**Stored data entries**

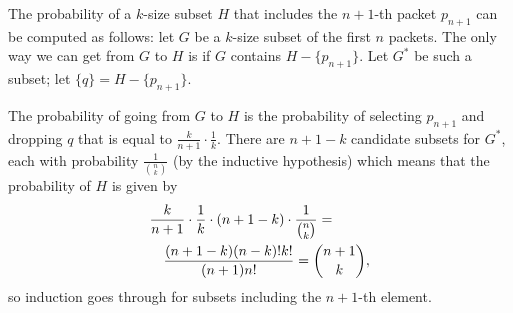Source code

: The probability
of a $k$-size subset $H$ that includes the $n+1$-th packet $p_{n+1}$
can be computed as follows: let $G$ be a $k$-size
subset of  the first $n$ packets. The only way we can
get from $G$ to $H$ is if $G$ contains $H - \{p_{n+1}\}$.
Let $G^\ast$ be such a subset; let $\{q\} = H - \{p_{n+1}\}$. 

The probability of going from $G$ to $H$ is the probability
of selecting $p_{n+1}$ and dropping $q$ that is equal
to $\frac{k}{n+1}\cdot\frac{1}{k}$. There are $n+1-k$ candidate
subsets for $G^\ast$, each with probability $\frac{1}{\binom{n}{k}}$ (by the inductive hypothesis)
which means that the probability of $H$ is given by
{
\begin{eqnarray*}
\lefteqn{\frac{k}{n+1}\cdot\frac{1}{k}\cdot (n+1-k) \cdot \frac{1}{\binom{n}{k}} = } \\
 & & \frac{(n+1-k)(n-k)! k!}{(n+1)n!} = \binom{n+1}{k} ,
 \end{eqnarray*}
}
so induction goes through for subsets including the $n+1$-th element.

\begin{comment}
The algorithm is clearly correct for sequences of length $k$ or less.
To prove the algorithm is correct we use induction, starting from
sequences of length greater than or equal to $k+1$. 

For the base case, namely $n=k+1$, the probability of element $k+1$ being in
the set is $\frac{k}{k+1}$, which is clearly correct. The probability of
one of the first $k$ elements remaining in the set is $1-\frac{1}{k+1} = \frac{k}{k+1}$,
so the base case holds.

Suppose the sampling is correct for $n=l$. We now compute the probability that
an element is in the sampled set after element $l+1$ is considered.
The probability that element $l+1$ is added is exactly $\frac{k}{l+1}$, which 
is the desired probability.  The probability that element $k\leq l$ is in the
set after considering the element $l+1$ is the probability that
it was in the sampled set at iteration $l$ (which by induction is $\frac{k}{l+1}$), 
and that it was not ejected at iteration $l+1$. 
The probability of any element $i$ in the sampled
set being ejected at iteration $l+1$ is the probability of element $l+1$ being
selected times the probability that $i$ was chosen from the $k$ elements in
the sampled set to eject.
This is simply $\frac{k}{l+1}\cdot \frac{1}{k} =  \frac{1}{l+1}$.
Hence the probability of an element being present after step $l+1$ is
$\frac{k}{l}\cdot(1-\frac{1}{l+1}) = \frac{k}{l}\cdot\frac{l}{l+1}= \frac{k}{l+1}$ 
so induction goes through.
\end{comment}

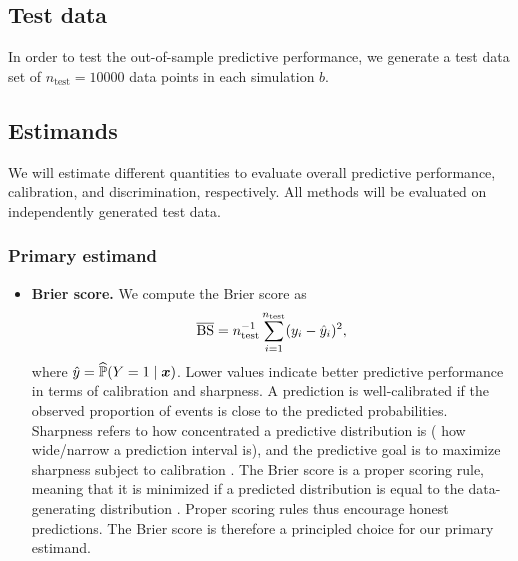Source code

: \subsection*{Test data}
In order to test the out-of-sample predictive performance, we generate a test data set of
$n_{\text{test}} = 10000$ data points in each simulation $b$.

\subsection{Estimands} \label{sec:estimands}
We will estimate different quantities to evaluate overall predictive performance,
calibration, and discrimination, respectively. All methods will be evaluated on
independently generated test data.

\subsubsection{Primary estimand}

\begin{itemize}
  \item \textbf{Brier score.} We compute the Brier score as
  $$\operatorname{\overline{BS}} = n_{\text{test}}^{-1} \sum_{i=1}^{n_{\text{test}}} (y_{i} - \hat{y}_{i})^2,$$
  where $\hat{y} = \widehat{\mathbb{P}}(Y = 1 \mid \text{\boldmath$x$})$.
  Lower values indicate better predictive performance in terms of calibration and
  sharpness. A prediction is well-calibrated if the observed proportion
  of events is close to the predicted probabilities. Sharpness refers to how
  concentrated a predictive distribution is (\eg{} how wide/narrow a prediction interval is),
  and the predictive goal is to maximize sharpness subject to calibration
  \citep{Gneiting2008}.
  The Brier score is a proper scoring rule, meaning that it is minimized if a
  predicted distribution is equal to the data-generating distribution
  \citep{Gneiting2007}. Proper scoring rules thus encourage honest
  predictions. The Brier score is therefore a principled choice for our primary estimand.
\end{itemize}


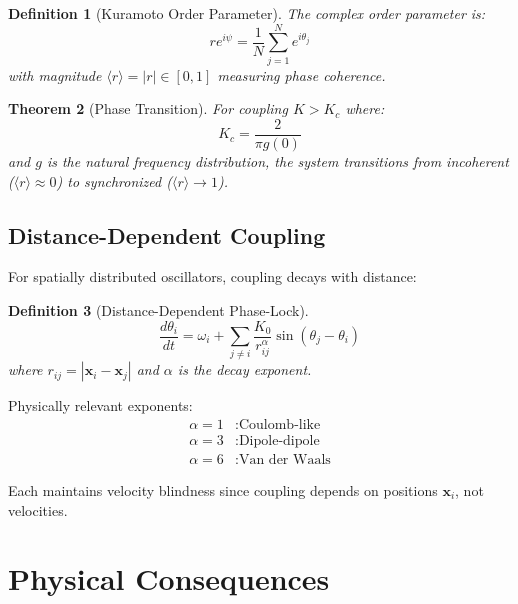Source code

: \documentclass[twocolumn,amsmath,amssymb,aps,prl,superscriptaddress]{revtex4-2}
\newtheorem{theorem}{Theorem}[section]
\newtheorem{definition}[theorem]{Definition}
\newcommand{\orderp}{\langle r \rangle}
\begin{document}
\begin{definition}[Kuramoto Order Parameter]
The complex order parameter is:
\begin{equation}
r e^{i\psi} = \frac{1}{N} \sum_{j=1}^{N} e^{i\theta_j}
\end{equation}
with magnitude $\orderp = |r| \in [0, 1]$ measuring phase coherence.
\end{definition}

\begin{theorem}[Phase Transition]
\label{thm:transition}
For coupling $K > K_c$ where:
\begin{equation}
K_c = \frac{2}{\pi g(0)}
\end{equation}
and $g$ is the natural frequency distribution, the system transitions from incoherent ($\orderp \approx 0$) to synchronized ($\orderp \to 1$).
\end{theorem}

\subsection{Distance-Dependent Coupling}

For spatially distributed oscillators, coupling decays with distance:

\begin{definition}[Distance-Dependent Phase-Lock]
\begin{equation}
\frac{d\theta_i}{dt} = \omega_i + \sum_{j \neq i} \frac{K_0}{r_{ij}^{\alpha}} \sin(\theta_j - \theta_i)
\end{equation}
where $r_{ij} = |\mathbf{x}_i - \mathbf{x}_j|$ and $\alpha$ is the decay exponent.
\end{definition}

Physically relevant exponents:
\begin{align}
\alpha = 1 &: \text{Coulomb-like} \\
\alpha = 3 &: \text{Dipole-dipole} \\
\alpha = 6 &: \text{Van der Waals}
\end{align}

Each maintains velocity blindness since coupling depends on positions $\mathbf{x}_i$, not velocities.

\section{Physical Consequences}
\label{sec:consequences}
\end{document}
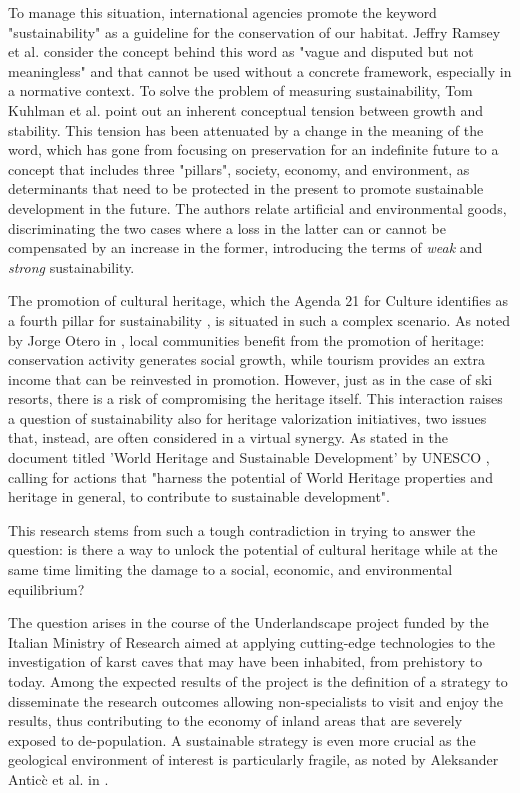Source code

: \documentclass[sustainability,article,submit,pdftex,moreauthors]{Definitions/mdpi}
\begin{document}
To manage this situation, international agencies promote the keyword "sustainability" as a guideline for the conservation of our habitat. Jeffry Ramsey et al. \cite{ram15a} consider the concept behind this word as "vague and disputed but not meaningless" and that cannot be used without a concrete framework, especially in a normative context. To solve the problem of measuring sustainability, Tom Kuhlman et al. \cite{kuh10a} point out an inherent conceptual tension between growth and stability. This tension has been attenuated by a change in the meaning of the word, which has gone from focusing on preservation for an indefinite future to a concept that includes three "pillars", society, economy, and environment, as determinants that need to be protected in the present to promote sustainable development in the future. The authors relate artificial and environmental goods, discriminating the two cases where a loss in the latter can or cannot be compensated by an increase in the former, introducing the terms of {\em weak} and {\em strong} sustainability.

The promotion of cultural heritage, which the Agenda 21 for Culture identifies as a fourth pillar for sustainability \cite{fourthpillar}, is situated in such a complex scenario. As noted by Jorge Otero in \cite{ote22a}, local communities benefit from the promotion of heritage: conservation activity generates social growth, while tourism provides an extra income that can be reinvested in promotion. However, just as in the case of ski resorts, there is a risk of compromising the heritage itself. This interaction raises a question of sustainability also for heritage valorization initiatives, two issues that, instead,  are often considered in a virtual synergy. As stated in the document titled 'World Heritage and Sustainable Development' by UNESCO \cite{lab17a}, calling for actions that "harness the potential of World Heritage properties and heritage in general, to contribute to sustainable development".

This research stems from such a tough contradiction in trying to answer the question: is there a way to unlock the potential of cultural heritage while at the same time limiting the damage to a social, economic, and environmental equilibrium?

The question arises in the course of the Underlandscape project  funded by the Italian Ministry of Research aimed at applying cutting-edge technologies to the investigation of karst caves that may have been inhabited, from prehistory to today. Among the expected results of the project is the definition of a strategy to disseminate the research outcomes allowing non-specialists to visit and enjoy the results, thus contributing to the economy of inland areas that are severely exposed to de-population. A sustainable strategy is even more crucial as the geological environment of interest is particularly fragile, as noted by Aleksander Antic\`c et al. in \cite{ant20a}.
\end{document}
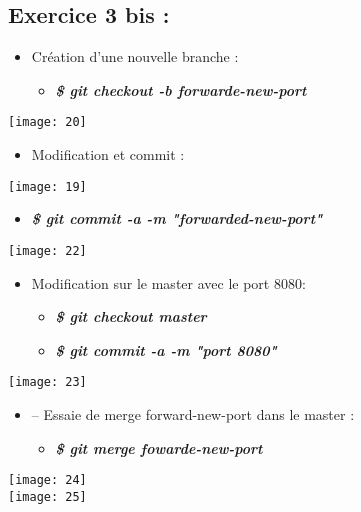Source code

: \documentclass[a4paper]{article}
\begin{document}
	\subsection{Exercice 3 bis :}
	\begin{itemize}
		\item Création d'une nouvelle branche :
		\begin{itemize}
			\item \textbf{\textit{\$ git checkout -b forwarde-new-port}}
		\end{itemize}
	\end{itemize}
	\texttt{[image: 20]}
	
	\begin{itemize}
		\item Modification et commit :
	\end{itemize}
	\texttt{[image: 19]}
	

		\begin{itemize}
			\item \textbf{\textit{\$ git commit -a -m  "forwarded-new-port"}}
		\end{itemize}
	\texttt{[image: 22]}
	
	\begin{itemize}
		\item Modification sur le master avec le port 8080:
		\begin{itemize}
			\item \textbf{\textit{\$ git checkout master}}
			\item \textbf{\textit{\$ git commit -a -m "port 8080"}}
		\end{itemize}
	\end{itemize}
	\texttt{[image: 23]}
	
	\begin{itemize}
		\item –	Essaie de merge forward-new-port dans le master :
		\begin{itemize}
			\item \textbf{\textit{\$ git merge fowarde-new-port}}
		\end{itemize}
	\end{itemize}
	
	\texttt{[image: 24]} \\
	\texttt{[image: 25]}
\end{document}
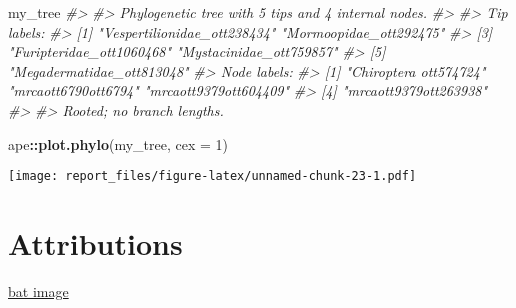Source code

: \documentclass[]{article}
\newenvironment{Shaded}{\begin{snugshade}}{\end{snugshade}}
\newcommand{\CommentTok}[1]{\textcolor[rgb]{0.56,0.35,0.01}{\textit{#1}}}
\newcommand{\DataTypeTok}[1]{\textcolor[rgb]{0.13,0.29,0.53}{#1}}
\newcommand{\DecValTok}[1]{\textcolor[rgb]{0.00,0.00,0.81}{#1}}
\newcommand{\KeywordTok}[1]{\textcolor[rgb]{0.13,0.29,0.53}{\textbf{#1}}}
\newcommand{\NormalTok}[1]{#1}
\newcommand{\OperatorTok}[1]{\textcolor[rgb]{0.81,0.36,0.00}{\textbf{#1}}}
\begin{document}
\begin{Shaded}
\begin{Highlighting}[]
\NormalTok{my_tree}
\CommentTok{#> }
\CommentTok{#> Phylogenetic tree with 5 tips and 4 internal nodes.}
\CommentTok{#> }
\CommentTok{#> Tip labels:}
\CommentTok{#> [1] "Vespertilionidae_ott238434" "Mormoopidae_ott292475"     }
\CommentTok{#> [3] "Furipteridae_ott1060468"    "Mystacinidae_ott759857"    }
\CommentTok{#> [5] "Megadermatidae_ott813048"  }
\CommentTok{#> Node labels:}
\CommentTok{#> [1] "Chiroptera ott574724" "mrcaott6790ott6794"   "mrcaott9379ott604409"}
\CommentTok{#> [4] "mrcaott9379ott263938"}
\CommentTok{#> }
\CommentTok{#> Rooted; no branch lengths.}
\end{Highlighting}
\end{Shaded}

\begin{Shaded}
\begin{Highlighting}[]
\NormalTok{ape}\OperatorTok{::}\KeywordTok{plot.phylo}\NormalTok{(my_tree, }\DataTypeTok{cex =} \DecValTok{1}\NormalTok{)}
\end{Highlighting}
\end{Shaded}

\texttt{[image: report\_files/figure-latex/unnamed-chunk-23-1.pdf]}

\hypertarget{attributions}{%
\section{Attributions}\label{attributions}}

\href{https://unsplash.com/photos/hNz4Qh9ECCc}{bat image}
\end{document}
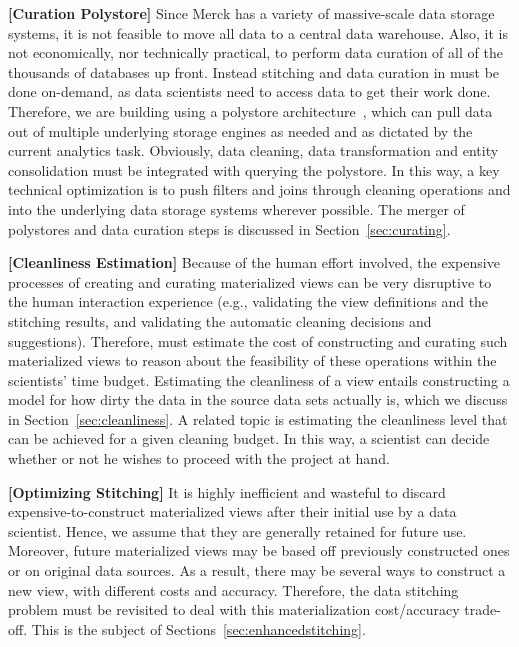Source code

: {\bf[Curation Polystore]} Since Merck has a variety of massive-scale data storage systems, it is  not feasible to move all data to a  central data warehouse. Also, it is not economically, nor technically practical, to perform data curation of all of the thousands of databases up front.
 Instead stitching and data curation in \dcv must be done on-demand, as data scientists need to access data to get
their work done.  Therefore, we are building \dcv using a polystore architecture~\cite{DBLP:journals/sigmod/DugganESBHKMMMZ15}, which  can pull data out of multiple underlying storage engines as needed and as dictated by the current analytics task.  Obviously, data cleaning, data transformation and entity consolidation must be integrated with querying the polystore.  In this way, a key technical optimization is to push filters and joins through cleaning operations and into the underlying data storage systems wherever possible.  The
merger of polystores and data curation steps is discussed in Section~\ref{sec:curating}.

{\bf[Cleanliness Estimation]}  Because of the human effort involved, the expensive processes of creating and curating materialized views  can be very disruptive to the human interaction experience (e.g., validating the view definitions and the stitching results, and validating the automatic cleaning decisions and suggestions).  Therefore, \dcv must estimate the cost of constructing and curating such materialized views  to reason about the feasibility of these operations within the scientists' time budget.  Estimating the cleanliness of a view  entails constructing a model for how dirty the data in the source data sets actually is, which we discuss in Section~\ref{sec:cleanliness}. A related topic is estimating the cleanliness level that can be achieved for a given cleaning budget.  In this way, a scientist can decide
whether or not he wishes to proceed with the project at hand.

{\bf [Optimizing Stitching]} It is highly inefficient and wasteful to  discard expensive-to-construct materialized views after their initial use by a data scientist.  Hence, we assume that they are generally retained for future use.  Moreover, future materialized views  may be based off previously constructed ones or on original data sources.  As a result, there may be several ways to construct a new view, with different  costs and accuracy. Therefore, the data stitching problem must be revisited to deal with this materialization cost/accuracy trade-off.  This is the subject of Sections~\ref{sec:enhancedstitching}.

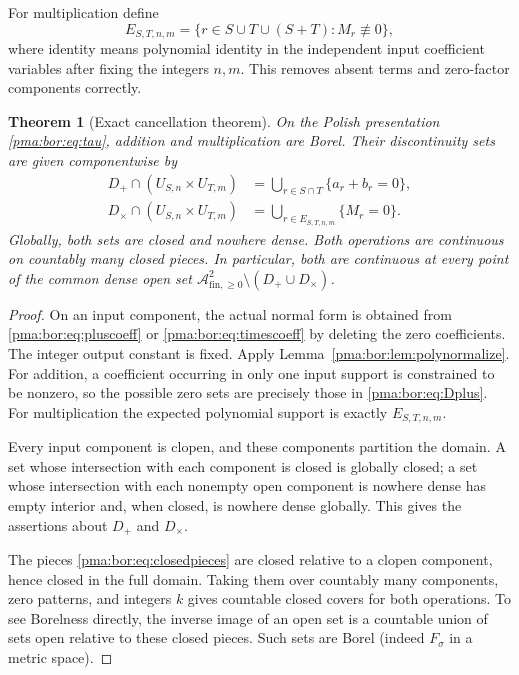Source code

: \documentclass[11pt]{article}
\numberwithin{equation}{section}
\newtheorem{theorem}{Theorem}[section]
\theoremstyle{definition}
\theoremstyle{remark}
\newcommand{\PP}{\mathcal A_{\mathrm{fin},\geq 0}}
\begin{document}
For multiplication define
\[
 E_{S,T,n,m}=\{r\in S\cup T\cup(S+T):M_r\not\equiv0\},
\]
where identity means polynomial identity in the independent input coefficient
variables after fixing the integers $n,m$. This removes absent terms and
zero-factor components correctly.

\begin{theorem}[Exact cancellation theorem]
\label{pma:bor:thm:cancellation}
On the Polish presentation \eqref{pma:bor:eq:tau}, addition and multiplication are
Borel. Their discontinuity sets are given componentwise by
\begin{align}
 D_+\cap(U_{S,n}\times U_{T,m})
   &=\bigcup_{r\in S\cap T}\{a_r+b_r=0\},\label{pma:bor:eq:Dplus}\\
 D_\times\cap(U_{S,n}\times U_{T,m})
   &=\bigcup_{r\in E_{S,T,n,m}}\{M_r=0\}.
   \label{pma:bor:eq:Dtimes}
\end{align}
Globally, both sets are closed and nowhere dense. Both operations are
continuous on countably many closed pieces. In particular, both are
continuous at every point of the common dense open set
$\PP^2\setminus(D_+\cup D_\times)$.
\end{theorem}
\begin{proof}
On an input component, the actual normal form is obtained from
\eqref{pma:bor:eq:pluscoeff} or \eqref{pma:bor:eq:timescoeff} by deleting the zero
coefficients. The integer output constant is fixed. Apply
Lemma~\ref{pma:bor:lem:polynormalize}. For addition, a coefficient occurring in only
one input support is constrained to be nonzero, so the possible zero sets
are precisely those in \eqref{pma:bor:eq:Dplus}. For multiplication the expected
polynomial support is exactly $E_{S,T,n,m}$.

Every input component is clopen, and these components partition the domain.
A set whose intersection with each component is closed is globally closed;
a set whose intersection with each nonempty open component is nowhere dense
has empty interior and, when closed, is nowhere dense globally. This gives the
assertions about $D_+$ and $D_\times$.

The pieces \eqref{pma:bor:eq:closedpieces} are closed relative to a clopen component,
hence closed in the full domain. Taking them over countably many components,
zero patterns, and integers $k$ gives countable closed covers for both
operations. To see Borelness directly, the inverse image of an open set is a
countable union of sets open relative to these closed pieces. Such sets are
Borel (indeed $F_\sigma$ in a metric space).
\end{proof}
\end{document}
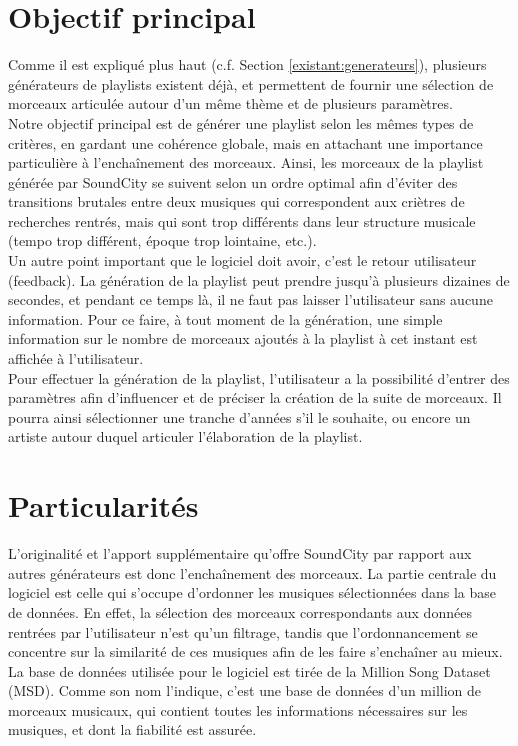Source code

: 
\section{Objectif principal}
\label{objectifs:principal}

Comme il est expliqué plus haut (c.f. Section \ref{existant:generateurs}), 
plusieurs générateurs de playlists existent déjà, et permettent de fournir une 
sélection de morceaux articulée autour d'un même thème et de plusieurs 
paramètres.\\

Notre objectif principal est de générer une playlist selon les mêmes types 
de critères, en gardant une cohérence globale, mais en attachant une 
importance particulière à l'enchaînement des morceaux. Ainsi, les morceaux 
de la playlist générée par SoundCity se suivent selon un ordre optimal afin 
d'éviter des transitions brutales entre deux musiques qui correspondent aux 
criètres de recherches rentrés, mais qui sont trop différents dans leur 
structure musicale (tempo trop différent, époque trop lointaine, etc.).\\

Un autre point important que le logiciel doit avoir, c'est le retour 
utilisateur (feedback). La génération de la playlist peut prendre jusqu'à 
plusieurs dizaines de secondes, et pendant ce temps là, il ne faut pas 
laisser l'utilisateur sans aucune information. Pour ce faire, à tout moment 
de la génération, une simple information sur le nombre de morceaux ajoutés à 
la playlist à cet instant est affichée à l'utilisateur.\\

Pour effectuer la génération de la playlist, l'utilisateur a la possibilité 
d'entrer des paramètres afin d'influencer et de préciser la création de la 
suite de morceaux. Il pourra ainsi sélectionner une tranche d'années s'il le 
souhaite, ou encore un artiste autour duquel articuler l'élaboration de la 
playlist.


\section{Particularités}
\label{objectifs:particularites}

L'originalité et l'apport supplémentaire qu'offre SoundCity par rapport aux 
autres générateurs est donc l'enchaînement des morceaux. La partie centrale 
du logiciel est celle qui s'occupe d'ordonner les musiques sélectionnées 
dans la base de données. En effet, la sélection des morceaux correspondants 
aux données rentrées par l'utilisateur n'est qu'un filtrage, tandis que 
l'ordonnancement se concentre sur la similarité de ces musiques afin de les 
faire s'enchaîner au mieux.\\

La base de données utilisée pour le logiciel est tirée de la Million Song 
Dataset (MSD). Comme son nom l'indique, c'est une base de données d'un 
million de morceaux musicaux, qui contient toutes les informations 
nécessaires sur les musiques, et dont la fiabilité est assurée.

**ABOUT THIS EXERCISE**
Among the entries above, how many lines include the word "faire"? Give the number with no comment.

**COMPLETED TASK**
2